Apple posted a strong March quarter on April 30, driven by iPhone demand, a rebound in China and resilient margins, but analysts say the results still fall short of what will drive the company’s next phase of growth.
The company’s fiscal second-quarter results, released April 30, beat Wall Street expectations for revenue, profit and guidance, with strong iPhone demand fueling the rise. The quarter confirms solid execution but does nothing to change Apple’s long-term growth.
Revenue reached approximately $111.2 billion with earnings per share of $2.01, beating estimates and continuing a trend of outperformance. The increase came from iPhone demand, stronger performance in China and resilient margins supported by services.
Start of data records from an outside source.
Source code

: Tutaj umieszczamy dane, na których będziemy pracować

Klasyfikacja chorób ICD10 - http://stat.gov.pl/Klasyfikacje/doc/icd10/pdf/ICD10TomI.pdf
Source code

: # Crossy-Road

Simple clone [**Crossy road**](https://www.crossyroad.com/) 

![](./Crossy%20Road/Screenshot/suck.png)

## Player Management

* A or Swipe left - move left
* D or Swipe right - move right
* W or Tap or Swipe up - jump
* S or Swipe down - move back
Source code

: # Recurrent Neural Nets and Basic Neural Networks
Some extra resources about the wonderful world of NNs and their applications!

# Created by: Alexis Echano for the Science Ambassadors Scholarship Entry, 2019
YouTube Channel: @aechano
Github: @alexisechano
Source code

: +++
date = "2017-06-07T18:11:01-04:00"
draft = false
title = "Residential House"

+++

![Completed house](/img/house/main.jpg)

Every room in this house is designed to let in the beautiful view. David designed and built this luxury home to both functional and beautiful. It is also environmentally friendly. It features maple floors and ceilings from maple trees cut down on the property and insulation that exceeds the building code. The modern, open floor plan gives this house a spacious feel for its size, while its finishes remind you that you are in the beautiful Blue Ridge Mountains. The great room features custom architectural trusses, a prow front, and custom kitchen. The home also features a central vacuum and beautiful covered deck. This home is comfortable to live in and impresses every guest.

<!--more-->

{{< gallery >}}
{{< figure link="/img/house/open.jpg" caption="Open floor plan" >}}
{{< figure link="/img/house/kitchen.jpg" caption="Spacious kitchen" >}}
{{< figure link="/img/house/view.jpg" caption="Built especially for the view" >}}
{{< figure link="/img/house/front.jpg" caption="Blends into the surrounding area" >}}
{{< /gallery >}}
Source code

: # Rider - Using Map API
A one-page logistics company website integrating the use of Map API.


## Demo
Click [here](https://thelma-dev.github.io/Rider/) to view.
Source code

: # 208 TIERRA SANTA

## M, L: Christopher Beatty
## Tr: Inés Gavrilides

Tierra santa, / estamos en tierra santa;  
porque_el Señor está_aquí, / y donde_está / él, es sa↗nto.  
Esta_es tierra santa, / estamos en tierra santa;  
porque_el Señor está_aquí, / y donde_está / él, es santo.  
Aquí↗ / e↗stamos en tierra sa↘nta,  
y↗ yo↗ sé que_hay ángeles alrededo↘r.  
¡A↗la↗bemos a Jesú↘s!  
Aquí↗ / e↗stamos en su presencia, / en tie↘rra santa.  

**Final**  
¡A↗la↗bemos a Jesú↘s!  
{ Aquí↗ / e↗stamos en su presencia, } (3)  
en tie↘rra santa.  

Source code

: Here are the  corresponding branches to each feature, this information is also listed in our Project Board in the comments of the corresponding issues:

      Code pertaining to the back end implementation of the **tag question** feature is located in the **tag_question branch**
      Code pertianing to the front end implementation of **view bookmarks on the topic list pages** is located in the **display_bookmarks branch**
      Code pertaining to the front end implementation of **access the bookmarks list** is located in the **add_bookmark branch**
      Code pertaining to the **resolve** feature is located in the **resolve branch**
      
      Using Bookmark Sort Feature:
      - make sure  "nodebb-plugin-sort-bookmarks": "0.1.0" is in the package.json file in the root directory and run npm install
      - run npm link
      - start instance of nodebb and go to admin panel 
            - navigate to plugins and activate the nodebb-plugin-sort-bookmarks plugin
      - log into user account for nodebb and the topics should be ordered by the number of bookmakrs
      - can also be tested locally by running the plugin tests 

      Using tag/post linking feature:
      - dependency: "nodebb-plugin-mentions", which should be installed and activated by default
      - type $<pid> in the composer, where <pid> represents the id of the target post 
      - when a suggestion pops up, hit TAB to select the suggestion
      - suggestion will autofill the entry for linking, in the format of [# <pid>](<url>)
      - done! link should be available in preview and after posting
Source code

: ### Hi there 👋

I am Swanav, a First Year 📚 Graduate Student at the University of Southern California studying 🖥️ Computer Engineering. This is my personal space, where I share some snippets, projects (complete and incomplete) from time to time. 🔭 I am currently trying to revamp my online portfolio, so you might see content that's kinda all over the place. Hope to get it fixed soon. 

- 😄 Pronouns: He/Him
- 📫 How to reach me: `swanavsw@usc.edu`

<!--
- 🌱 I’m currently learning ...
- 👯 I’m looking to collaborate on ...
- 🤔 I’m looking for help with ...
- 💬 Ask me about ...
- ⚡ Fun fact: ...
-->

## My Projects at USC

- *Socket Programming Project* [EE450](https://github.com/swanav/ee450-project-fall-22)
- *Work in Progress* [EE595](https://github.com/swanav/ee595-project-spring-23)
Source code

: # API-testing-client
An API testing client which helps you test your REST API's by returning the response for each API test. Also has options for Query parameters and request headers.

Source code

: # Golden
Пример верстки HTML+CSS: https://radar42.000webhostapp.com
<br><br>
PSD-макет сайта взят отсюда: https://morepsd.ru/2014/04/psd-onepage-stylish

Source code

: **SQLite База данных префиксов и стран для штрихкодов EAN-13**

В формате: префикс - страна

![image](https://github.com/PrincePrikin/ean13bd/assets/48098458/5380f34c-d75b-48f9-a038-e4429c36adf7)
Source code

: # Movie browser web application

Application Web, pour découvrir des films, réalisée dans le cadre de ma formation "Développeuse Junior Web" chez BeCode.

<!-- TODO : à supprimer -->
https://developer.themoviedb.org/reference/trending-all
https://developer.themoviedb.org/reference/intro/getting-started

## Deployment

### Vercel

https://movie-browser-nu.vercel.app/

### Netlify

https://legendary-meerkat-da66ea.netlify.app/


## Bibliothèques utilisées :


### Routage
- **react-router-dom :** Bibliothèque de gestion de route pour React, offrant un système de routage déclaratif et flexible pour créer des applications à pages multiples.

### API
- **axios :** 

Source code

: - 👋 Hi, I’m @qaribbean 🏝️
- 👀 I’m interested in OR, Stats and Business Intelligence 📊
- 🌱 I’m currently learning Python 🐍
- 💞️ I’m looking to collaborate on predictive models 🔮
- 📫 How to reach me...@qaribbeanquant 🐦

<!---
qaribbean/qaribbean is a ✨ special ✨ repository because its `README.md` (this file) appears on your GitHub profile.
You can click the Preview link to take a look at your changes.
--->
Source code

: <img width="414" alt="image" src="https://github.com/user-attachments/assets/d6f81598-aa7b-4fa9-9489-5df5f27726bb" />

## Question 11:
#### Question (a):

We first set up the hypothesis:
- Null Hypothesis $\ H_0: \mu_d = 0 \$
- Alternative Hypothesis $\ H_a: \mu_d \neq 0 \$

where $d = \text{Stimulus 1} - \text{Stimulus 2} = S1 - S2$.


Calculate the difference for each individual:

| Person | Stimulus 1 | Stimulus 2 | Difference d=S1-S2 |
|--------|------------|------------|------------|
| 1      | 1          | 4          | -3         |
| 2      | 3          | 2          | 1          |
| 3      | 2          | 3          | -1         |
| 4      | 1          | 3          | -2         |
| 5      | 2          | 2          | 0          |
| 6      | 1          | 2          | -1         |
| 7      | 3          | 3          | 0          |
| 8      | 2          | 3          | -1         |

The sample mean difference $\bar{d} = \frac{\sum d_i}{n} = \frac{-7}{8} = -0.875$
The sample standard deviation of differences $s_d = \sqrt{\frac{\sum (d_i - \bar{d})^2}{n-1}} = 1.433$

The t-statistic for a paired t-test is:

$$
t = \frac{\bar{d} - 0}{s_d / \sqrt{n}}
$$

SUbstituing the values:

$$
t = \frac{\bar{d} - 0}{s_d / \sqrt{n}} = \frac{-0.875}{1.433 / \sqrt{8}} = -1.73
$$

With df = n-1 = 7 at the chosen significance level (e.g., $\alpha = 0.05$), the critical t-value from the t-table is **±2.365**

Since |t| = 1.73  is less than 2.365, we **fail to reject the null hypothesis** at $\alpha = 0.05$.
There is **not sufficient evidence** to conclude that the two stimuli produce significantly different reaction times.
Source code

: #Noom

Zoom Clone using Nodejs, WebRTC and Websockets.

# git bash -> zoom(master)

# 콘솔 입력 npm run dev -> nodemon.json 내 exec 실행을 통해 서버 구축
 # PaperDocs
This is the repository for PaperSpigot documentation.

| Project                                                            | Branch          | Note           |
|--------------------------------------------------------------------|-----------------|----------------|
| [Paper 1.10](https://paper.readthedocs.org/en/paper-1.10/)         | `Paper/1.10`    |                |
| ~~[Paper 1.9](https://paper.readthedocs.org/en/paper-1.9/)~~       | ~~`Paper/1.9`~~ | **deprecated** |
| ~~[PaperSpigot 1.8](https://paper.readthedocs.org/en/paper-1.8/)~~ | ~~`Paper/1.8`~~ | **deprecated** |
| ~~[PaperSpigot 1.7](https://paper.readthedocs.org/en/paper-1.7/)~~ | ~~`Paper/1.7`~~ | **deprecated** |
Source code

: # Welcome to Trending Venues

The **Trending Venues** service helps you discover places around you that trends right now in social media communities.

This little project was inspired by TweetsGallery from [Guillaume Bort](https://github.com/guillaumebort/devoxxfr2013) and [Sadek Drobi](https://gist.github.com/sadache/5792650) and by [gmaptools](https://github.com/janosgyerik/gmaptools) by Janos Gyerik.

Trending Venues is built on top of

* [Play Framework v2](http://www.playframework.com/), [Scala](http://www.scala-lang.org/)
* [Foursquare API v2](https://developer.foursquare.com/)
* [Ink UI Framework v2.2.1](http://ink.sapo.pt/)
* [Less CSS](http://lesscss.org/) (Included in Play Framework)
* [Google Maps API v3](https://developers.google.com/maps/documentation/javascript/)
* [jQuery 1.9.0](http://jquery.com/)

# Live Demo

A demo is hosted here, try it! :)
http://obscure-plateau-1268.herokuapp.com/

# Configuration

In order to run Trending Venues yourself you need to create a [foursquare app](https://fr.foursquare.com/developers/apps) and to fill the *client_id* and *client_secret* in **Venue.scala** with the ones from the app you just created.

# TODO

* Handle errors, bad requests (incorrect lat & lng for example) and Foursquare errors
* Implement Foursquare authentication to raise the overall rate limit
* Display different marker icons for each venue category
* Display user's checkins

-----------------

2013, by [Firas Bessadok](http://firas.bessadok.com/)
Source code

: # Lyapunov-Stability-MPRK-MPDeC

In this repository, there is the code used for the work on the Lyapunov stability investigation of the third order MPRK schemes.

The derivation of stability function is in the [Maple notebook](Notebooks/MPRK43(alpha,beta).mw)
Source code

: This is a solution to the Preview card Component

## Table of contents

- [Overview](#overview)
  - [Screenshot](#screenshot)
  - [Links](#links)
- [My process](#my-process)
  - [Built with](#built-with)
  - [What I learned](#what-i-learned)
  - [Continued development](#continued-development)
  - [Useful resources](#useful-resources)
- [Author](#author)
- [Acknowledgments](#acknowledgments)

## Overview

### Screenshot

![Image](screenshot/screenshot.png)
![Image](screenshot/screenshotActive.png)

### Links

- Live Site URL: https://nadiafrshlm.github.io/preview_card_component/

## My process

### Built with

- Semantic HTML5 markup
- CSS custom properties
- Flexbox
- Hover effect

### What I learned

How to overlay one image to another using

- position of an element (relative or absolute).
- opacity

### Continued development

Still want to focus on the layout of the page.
Execution remains strong as investors continue to want a clearer path to growth linked to artificial intelligence and new products. The quarter answers near-term questions about demand and profitability and leaves the company’s long-term growth up in the air.
Bank of America: Installed Base Meets Future Demand for Upgrades
Bank of America highlighted Apple’s installed base of more than 2.5 billion active devices as a key driver of future growth. Record upgrade activity during the quarter shows strong engagement, but only a portion of that base refreshes devices each year, reinforcing the cyclical nature of demand.
The company said this scale creates a clear path for future growth if new features related to Apple Intelligence and Siri drive upgrades. Apple’s ability to convert this large installed base into new device sales will remain key to sustaining growth beyond the current cycle.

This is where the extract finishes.